Open nathanielc opened 8 years ago
The solution to this is proposed to make use of a new mechanism called the blob store. See https://github.com/influxdata/kapacitor/blob/master/BLOB_STORE_DESIGN.md
I am interested in the use case mentioned in the design document, to load and store trained model data. In particular, there are families of filters built from time-series models (the many variations of AR and MA, for example) in which the runtime execution is a relatively simple computation of weights and a moving window of values.
There is a class of problems of this type that lend themselves well to representation in InfluxDB. The input data arrives from the outside and is written to the database. The points themselves can be streamed through a filter UDF running in Kapacitor, providing realtime analytics. And then the base input data can be collected in batch and re-estimated, allowing a runtime system to easily perform its own rolling updates.
The features to implement this missing from the TICK stack right now are:
The Blob Store
proposal appears intended to provide opaque storage/retrieval for a UDF. In terms of providing a robust snapshot store to aid in system startup, and thus avoid a crippling amount of startup-querying as a bunch of big filters queue up their history data, it seems like a good approach.

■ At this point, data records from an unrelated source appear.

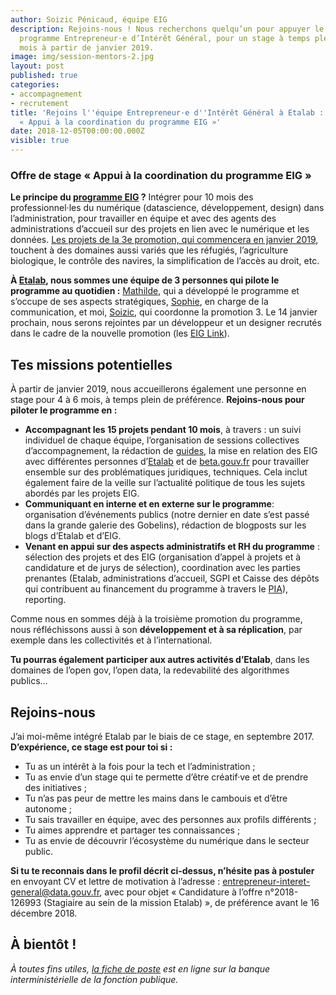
 ```yaml
---
author: Soizic Pénicaud, équipe EIG
description: Rejoins-nous ! Nous recherchons quelqu’un pour appuyer le pilotage du
  programme Entrepreneur·e d’Intérêt Général, pour un stage à temps plein de 4 à 6
  mois à partir de janvier 2019.
image: img/session-mentors-2.jpg
layout: post
published: true
categories:
- accompagnement
- recrutement
title: 'Rejoins l''équipe Entrepreneur·e d''Intérêt Général à Etalab : offre de stage
  « Appui à la coordination du programme EIG »'
date: 2018-12-05T00:00:00.000Z
visible: true
---
```


### Offre de stage « Appui à la coordination du programme EIG »

**Le principe du [programme EIG](https://entrepreneur-interet-general.etalab.gouv.fr/presentation.html) ?** Intégrer pour 10 mois des professionnel·les du numérique (datascience, développement, design) dans l’administration, pour travailler en équipe et avec des agents des administrations d’accueil sur des projets en lien avec le numérique et les données. [Les projets de la 3e promotion, qui commencera en janvier 2019](https://entrepreneur-interet-general.etalab.gouv.fr/defis.html), touchent à des domaines aussi variés que les réfugiés, l’agriculture biologique, le contrôle des navires, la simplification de l’accès au droit, etc.

**À [Etalab](https://etalab.gouv.fr/), nous sommes une équipe de 3 personnes qui pilote le programme au quotidien :** [Mathilde](https://entrepreneur-interet-general.etalab.gouv.fr/communaute/2018/mathilde-bras.html), qui a développé le programme et s’occupe de ses aspects stratégiques, [Sophie](https://entrepreneur-interet-general.etalab.gouv.fr/communaute/2018/sophie-miljkovic.html), en charge de la communication, et moi, [Soizic](https://entrepreneur-interet-general.etalab.gouv.fr/communaute/2018/soizic-penicaud.html), qui coordonne la promotion 3. Le 14 janvier prochain, nous serons rejointes par un développeur et un designer recrutés dans le cadre de la nouvelle promotion (les [EIG Link](https://entrepreneur-interet-general.etalab.gouv.fr/defis/2019/eiglink.html)).

## Tes missions potentielles 

À partir de janvier 2019, nous accueillerons également une personne en stage pour 4 à 6 mois, à temps plein de préférence. 
**Rejoins-nous pour piloter le programme en :**
* **Accompagnant les 15 projets pendant 10 mois**, à travers : un suivi individuel de chaque équipe, l’organisation de sessions collectives d’accompagnement, la rédaction de [guides](https://entrepreneur-interet-general.etalab.gouv.fr/docs/mini-guide-logiciel-libre.pdf), la mise en relation des EIG avec différentes personnes d’[Etalab](http://www.etalab.gouv.fr/) et de [beta.gouv.fr](https://beta.gouv.fr/) pour travailler ensemble sur des problématiques juridiques, techniques. Cela inclut également faire de la veille sur l’actualité politique de tous les sujets abordés par les projets EIG.
* **Communiquant en interne et en externe sur le programme**: organisation d’événements publics (notre dernier en date s’est passé dans la grande galerie des Gobelins), rédaction de blogposts sur les blogs d’Etalab et d’EIG.
* **Venant en appui sur des aspects administratifs et RH du programme** : sélection des projets et des EIG (organisation d’appel à projets et à candidature et de jurys de sélection), coordination avec les parties prenantes (Etalab, administrations d’accueil, SGPI et Caisse des dépôts qui contribuent au financement du programme à travers le [PIA](https://www.caissedesdepots.fr/investissements-davenir)), reporting.

Comme nous en sommes déjà à la troisième promotion du programme, nous réfléchissons aussi à son **développement et à sa réplication**, par exemple dans les collectivités et à l’international.

**Tu pourras également participer aux autres activités d’Etalab**, dans les domaines de l’open gov, l’open data, la redevabilité des algorithmes publics…

## Rejoins-nous

J’ai moi-même intégré Etalab par le biais de ce stage, en septembre 2017. **D’expérience, ce stage est pour toi si :**
* Tu as un intérêt à la fois pour la tech et l’administration ;
* Tu as envie d’un stage qui te permette d’être créatif·ve et de prendre des initiatives ;
* Tu n’as pas peur de mettre les mains dans le cambouis et d’être autonome ;
* Tu sais travailler en équipe, avec des personnes aux profils différents ;
* Tu aimes apprendre et partager tes connaissances ;
* Tu as envie de découvrir l’écosystème du numérique dans le secteur public.

**Si tu te reconnais dans le profil décrit ci-dessus, n’hésite pas à postuler** en envoyant CV et lettre de motivation à l’adresse : entrepreneur-interet-general@data.gouv.fr, avec pour objet « Candidature à l’offre n°2018-126993 (Stagiaire au sein de la mission Etalab) », de préférence avant le 16 décembre 2018.

## À bientôt !

_À toutes fins utiles, [la fiche de poste](https://biep-recrute.talent-soft.com/offre-de-emploi/emploi-stagiaire-au-sein-de-la-mission-etalab_126993.aspx) est en ligne sur la banque interministérielle de la fonction publique._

However, as a mechanism for supporting the filtering models mentioned above, it seems like a step away from the easy transparency of the time series data stored in InfluxDB. While it is easy to imagine an external program performing a model estimation and storing the new weights into a blob for the UDF to read, if one wants to store the weights as-computed and as-used it seems more in-character to store the data as Points.
Currently snapshots are associated with tasks and node snapshot data is keyed by the node ID from the DAG. These node IDs can easily change. We need a way to make saving/loading a snapshot work even if the DAG changes.